Saturday, August 30, 2014


Dear Fans, (all 2 of you!), This is the day I've promised to blog (once a week). This week I have been thinking about why most of the guys I fell for before I married (and most of them are still friends) turned out to be gay. They were all bright, sensitive, generally literary, and all of them were absolutely darling. I guess (1) it wasn't yet the time to admit to the world that you were, or might be, gay. You couldn't then have admitted it even to yourself, so probably you fought hard against the impulse, hoping to hide your urges or "get over it" by marrying.
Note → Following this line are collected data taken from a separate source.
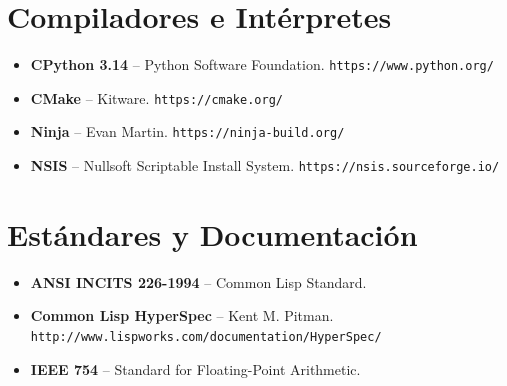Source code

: \section*{Compiladores e Intérpretes}

\begin{itemize}
\item \textbf{CPython 3.14} -- Python Software Foundation.
  \texttt{https://www.python.org/}
\item \textbf{CMake} -- Kitware. \texttt{https://cmake.org/}
\item \textbf{Ninja} -- Evan Martin. \texttt{https://ninja-build.org/}
\item \textbf{NSIS} -- Nullsoft Scriptable Install System.
  \texttt{https://nsis.sourceforge.io/}
\end{itemize}

\section*{Estándares y Documentación}

\begin{itemize}
\item \textbf{ANSI INCITS 226-1994} -- Common Lisp Standard.
\item \textbf{Common Lisp HyperSpec} -- Kent M. Pitman.
  \texttt{http://www.lispworks.com/documentation/HyperSpec/}
\item \textbf{IEEE 754} -- Standard for Floating-Point Arithmetic.
\end{itemize}

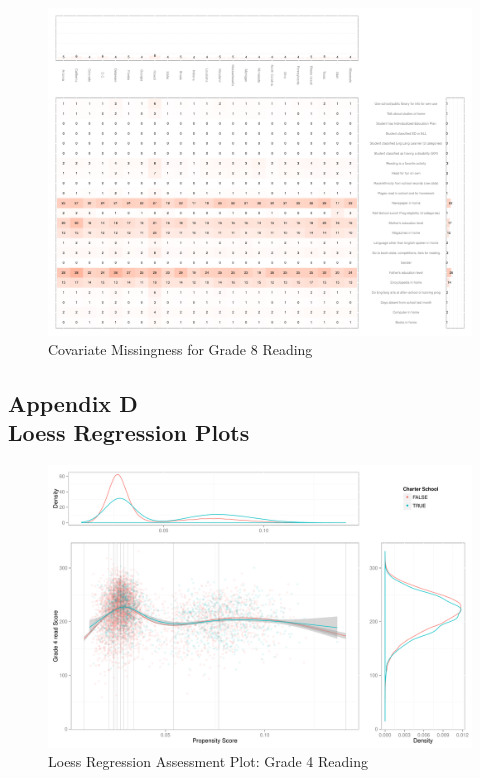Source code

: \begin{figure}[h]
\begin{center}
\includegraphics[width=\textwidth]{../Figures2009/g8read-missing.pdf}
\caption{Covariate Missingness for Grade 8 Reading}
\label{fig:g8reading:missing}
\end{center}
\end{figure}


\clearpage
{}
\subsection*{Appendix D\\Loess Regression Plots}

\begin{figure}[h!]
\begin{center}
\includegraphics[height=.4\textheight]{../Figures2009/g4read-loess.pdf}
\caption{Loess Regression Assessment Plot: Grade 4 Reading}
\label{fig:g4read:loess}
\end{center}
\end{figure}

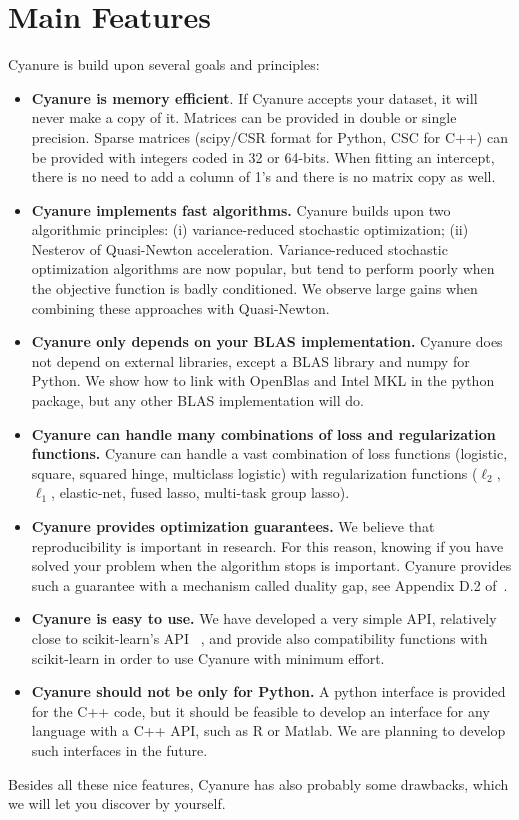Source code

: \documentclass{article}
\begin{document}
\section{Main Features}
Cyanure is build upon several goals and principles:
\begin{itemize}
   \item {\textbf{Cyanure is memory efficient}}. If Cyanure accepts your dataset, it will never make a copy of it. Matrices can be provided in double or single precision. Sparse matrices (scipy/CSR format for Python, CSC for C++)
      can be provided with integers coded in 32 or 64-bits. When fitting an intercept, there is no need to add a column of 1's and there is no matrix copy as well. 
   \item {\textbf{Cyanure implements fast algorithms.}} Cyanure builds upon two algorithmic principles: (i) variance-reduced stochastic optimization; (ii) Nesterov of Quasi-Newton acceleration. Variance-reduced stochastic optimization algorithms are now popular, but tend to perform poorly when the objective function is badly conditioned. We observe large gains when combining these approaches with Quasi-Newton. 
   \item {\textbf{Cyanure only depends on your BLAS implementation.}} Cyanure does not depend on external libraries, except a BLAS library and numpy for Python. We show how to link with OpenBlas and Intel MKL in the python package, but any other BLAS implementation will do.
   \item {\textbf{Cyanure can handle many combinations of loss and regularization functions.}} Cyanure can handle a vast combination of loss functions (logistic, square, squared hinge, multiclass logistic) with regularization functions ($\ell_2$, $\ell_1$, elastic-net, fused lasso, multi-task group lasso).
   \item {\textbf{Cyanure provides optimization guarantees.}} We believe that reproducibility is important in research. For this reason, knowing if you have solved your problem when the algorithm stops is important. Cyanure provides such a guarantee with a mechanism called duality gap, see Appendix D.2 of~\citet{mairal2010sparse}.
   \item {\textbf{Cyanure is easy to use.}} We have developed a very simple API, relatively close to scikit-learn's API ~\citep{scikit}, and provide also compatibility functions with scikit-learn in order to use Cyanure with minimum effort.
   \item {\textbf{Cyanure should not be only for Python.}} A python interface is provided for the C++ code, but it should be feasible to develop an interface for any language with a C++ API, such as R or Matlab. We are planning to develop such interfaces in the future.
\end{itemize}
Besides all these nice features, Cyanure has also probably some drawbacks, which we will let you discover by yourself.  
\end{document}
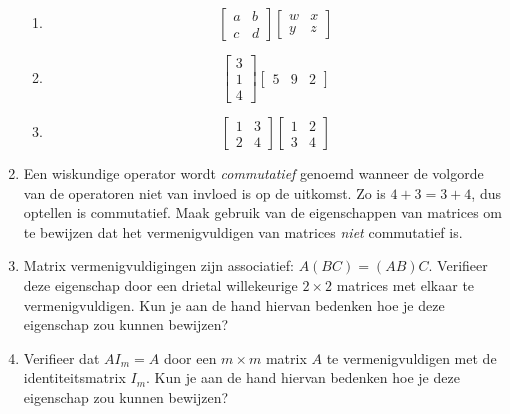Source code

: \begin{enumerate}
\begin{multicols}{2}
\begin{enumerate}
  \item  
  \[
  \begin{bmatrix}a&b\\c&d\end{bmatrix}
  \begin{bmatrix}w&x\\y&z\end{bmatrix}  
  \] 
  
  
  \item  
  \[
  \begin{bmatrix}3\\1\\4\end{bmatrix}
  \begin{bmatrix}5&9&2\end{bmatrix}  
  \] 
   
   
  \item
  \[
  \begin{bmatrix}1&3\\2&4\end{bmatrix}
  \begin{bmatrix}1&2\\3&4\end{bmatrix}
  \]
  
  \end{enumerate}
  \end{multicols}
  
  

\item
Een wiskundige operator wordt \textit{commutatief} genoemd wanneer de volgorde van de operatoren niet van invloed is op de uitkomst. Zo is $4+3 = 3+4$, dus optellen is commutatief. Maak gebruik van de eigenschappen van matrices om te bewijzen dat het vermenigvuldigen van matrices \textit{niet} commutatief is.

\item
Matrix vermenigvuldigingen zijn associatief: $A(BC) = (AB)C$. Verifieer deze eigenschap door een drietal willekeurige $2 \times 2$ matrices met elkaar te vermenigvuldigen. Kun je aan de hand hiervan bedenken hoe je deze eigenschap zou kunnen bewijzen?

\item
Verifieer dat $AI_m=A$ door een $m \times m$ matrix $A$ te vermenigvuldigen met de identiteitsmatrix $I_m$. Kun je aan de hand hiervan bedenken hoe je deze eigenschap zou kunnen bewijzen?

\end{enumerate}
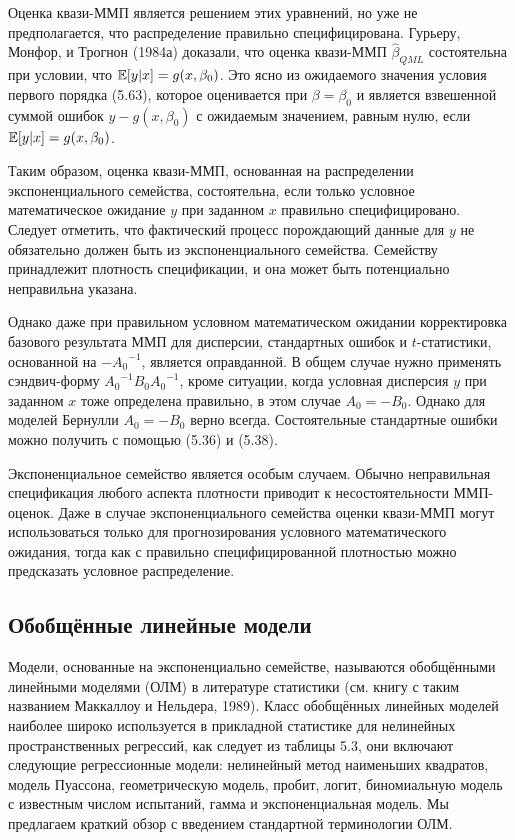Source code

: Оценка квази-ММП является решением этих уравнений, но уже не предполагается, что распределение правильно специфицирована. Гурьеру, Монфор, и Трогнон (1984а) доказали, что оценка квази-ММП $\hat{\beta}_{QML}$ состоятельна при условии, что $\mathbb{E}[y|x]=g(x,\beta_0)$. Это ясно из ожидаемого значения условия первого порядка (5.63), которое оценивается при $\beta=\beta_0$ и является взвешенной суммой ошибок $y-g(x,\beta_0)$ с ожидаемым значением, равным нулю, если $\mathbb{E}[y|x]=g(x,\beta_0)$.

Таким образом, оценка квази-ММП, основанная на распределении экспоненциального семейства, состоятельна, если только условное математическое ожидание $y$ при заданном $x$ правильно специфицировано. Следует отметить, что фактический процесс порождающий данные для $y$ не обязательно должен быть из экспоненциального семейства. Семейству принадлежит плотность спецификации, и она может быть потенциально неправильна указана.

Однако даже при правильном условном математическом ожидании корректировка базового результата ММП для дисперсии, стандартных ошибок и $t$-статистики, основанной на $-{A_0}^{-1}$, является оправданной. В общем случае нужно применять сэндвич-форму ${A_0}^{-1}B_0{A_0}^{-1}$, кроме ситуации, когда условная дисперсия $y$ при заданном $x$ тоже определена правильно, в этом случае $A_0=-B_0$. Однако для моделей Бернулли $A_0=-B_0$ верно всегда. Состоятельные стандартные ошибки можно получить с помощью (5.36) и (5.38).

Экспоненциальное семейство является особым случаем. Обычно неправильная спецификация любого аспекта плотности приводит к несостоятельности ММП-оценок. Даже в случае экспоненциального семейства оценки квази-ММП могут использоваться только для прогнозирования условного математического ожидания, тогда как с правильно специфицированной плотностью можно предсказать условное распределение.

\subsection{Обобщённые линейные модели}

Модели, основанные на экспоненциально семействе, называются обобщёнными линейными моделями (ОЛМ) в литературе статистики (см. книгу с таким названием Маккаллоу и Нельдера, 1989). Класс обобщённых линейных моделей наиболее широко используется в прикладной статистике для нелинейных пространственных регрессий, как следует из таблицы 5.3, они включают следующие регрессионные модели: нелинейный метод наименьших квадратов, модель Пуассона, геометрическую модель, пробит, логит, биномиальную модель с известным числом испытаний, гамма и экспоненциальная модель. Мы предлагаем краткий обзор с введением стандартной терминологии ОЛМ.

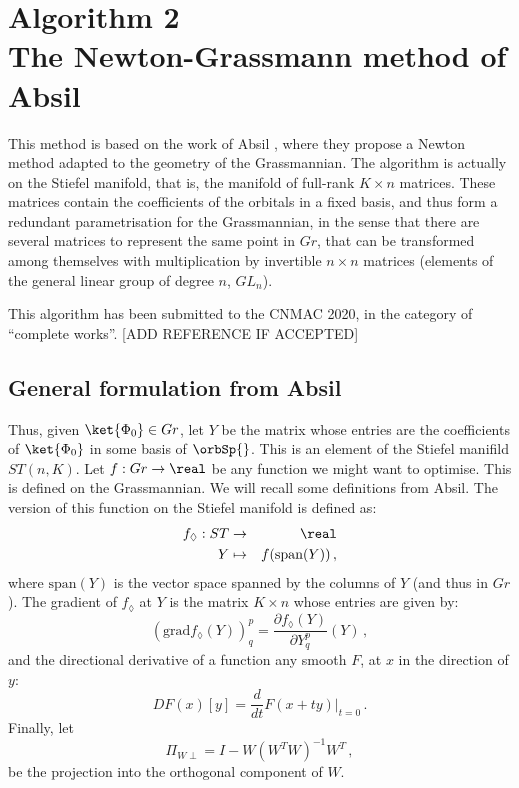 \documentclass[a4paper,11pt]{article}
\begin{document}
\newpage
\section{\textsf{\LARGE Algorithm 2}\\The Newton-Grassmann method of Absil}

This method is based on the work of Absil \etal{}, where they propose a Newton method adapted to the geometry of the Grassmannian.
The algorithm is actually on the Stiefel manifold, that is, the manifold of full-rank $K \times n$ matrices.
These matrices contain the coefficients of the orbitals in a fixed basis, and thus form a redundant parametrisation for the Grassmannian, in the sense that there are several matrices to represent the same point in $Gr$, that can be transformed among themselves with multiplication by invertible $n \times n$ matrices (elements of the general linear group of degree $n$, $GL_n$).

This algorithm has been submitted to the CNMAC 2020, in the category of ``complete works''. [ADD REFERENCE IF ACCEPTED]

\subsection{General formulation from Absil}

Thus, given $\ket{\Phi_0} \in Gr$, let $Y$ be the matrix whose entries are the coefficients of $\ket{\Phi_0}$ in some basis of $\orbSp{}$.
This is an element of the Stiefel manifild $ST(n,K)$.
Let $f : Gr \to \real$ be any function we might want to optimise.
This is defined on the Grassmannian.
We will recall some definitions from Absil.\cite{}
The version of this function on the Stiefel manifold is defined as:
\begin{eqnarray}
  f_{\lozenge} : ST &\to& \real\\
  Y &\mapsto& f(\text{span}(Y))\,,
\end{eqnarray}
where $\text{span}(Y)$ is the vector space spanned by the columns of $Y$ (and thus in $Gr$).
The gradient of $f_\lozenge$ at $Y$ is the matrix $K \times n$ whose entries are given by:
\begin{equation}
(\text{grad} f_\lozenge(Y))^p_q = \frac{\partial f_\lozenge(Y)}{\partial Y^p_q}(Y)\,,
\end{equation}
and the directional derivative of a function any smooth $F$, at $x$ in the direction of $y$:
\begin{equation}
  DF(x)[y] = \frac{d}{dt}F(x + ty)\big|_{t=0}\,.
\end{equation}
Finally, let
\begin{equation}
  \Pi_{W\perp} = I - W(W^TW)^{-1}W^T\,,
\end{equation}
be the projection into the orthogonal component of $W$.
\end{document}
That's from your point of view, and I'm guessing. From my point of view, you were not pushy, and I was determined to be a virgin when I married. Anyone pushing me hard frightened me. So when the time came to choose a husband, I chose a man who didn't frighten me (ie, come on very strong sexually). Also I assumed sex was bad, since every time I ever came home from a date, my father said, "You come home pregnant, and I'll kill you." You know parents could talk like that in the fifties, and get away with it. My father had killed a huge number of Japs (more than I can count, he said), and I absolutely believed him. It hurt my feelings, because I never would have slept with anyone. But still,the mistrust it implied was painful. So: here's what I think. Sex equaled death, and I was afraid. I never understood that until now. When I married, I believed I could only do so with a clear head; one unblended by sexual attraction. So, anyone got any thoughts on that?

Monday, August 25, 2014

Well, that song. It's been sung to me (facetiously) all my life. It's a WWI popular song, by Geoffrey O'Hara (1882-1066) from a time when we weren't so politically correct as we are now. I imagine a tall, skinny,shy cute boy, nervous about waiting for his girlfriend at the kitchen door where she's been washing up the dishes from the family dinner. Katie in the song has blonde hair like I have. So the boy turns out to a computer whiz, and they get married and have a bunch of kids and live happily ever after.

Sunday, August 24, 2014

Poetry Again!

In college, 55 years ago, Poetry is what I wrote. Never fiction, never memoir, nothing prosaic. I wrote poetry. Then I quit, not reading or writing poetry until my divorce in 2002. Then, unaccountably, I began writing poems again. I've done it now for the last ten years. The first five years' worth were about my divorce, my life since then, my delirious falling in love for the first time. I read poetry daily now, trying to keep up, and I realize I am in love with words still, but they are demanding other forms than the ones in my 21 books. I might see if any of you relate to any of my "modern" poems. Here is one. MIROLOGUE I leap on it in Zorba like a jay on a junebug: a word I'm sure I never met, certainly not in my first delirious rush-through fifty years past: it sends me on a race through Random House, Noah Webster, the Concise Oxford. No trace of it, so breathlessly into the cul-de-sac of the OED: it's not even there. Miro is solely New Zealand fauna, flora, a miro bird, a miro tree. Stumped. Online, the stern verdict: The Word You've Entered Isn't In the Dictionary. I won't give up easily. I introduce myself to George and Charles Merriam who, in 1847 put a new face on Noah's Model T. They never heard the word either. Dead end? Back to daylight's ornature: in context, it's a funeral speech Zorba’s Boss takes in. Intuition, that indispensable deus ex machina, says mirologue is cousin to admire and miracle, so, evitably, on to Miror in the lingua mater: to marvel, be astonished. (Logos is a word, mere empty words, a jest, or The Word, too profound to contemplate.) Backing up an ill-lit alley, where nothing can be traced, where the garbage truck has been and gone long ago, Zorba’s astonished at the death of an old woman? Maybe at the face of death itself? In the beginning was the Logos. I think intuition works best after long tutoring through tattered texts, long stumbling without the thread of Theseus. The aftertale of the chase: Kazantzakis is as dead as Icarus long fallen into the sea, and I have to choose. In the beginning was the Jest.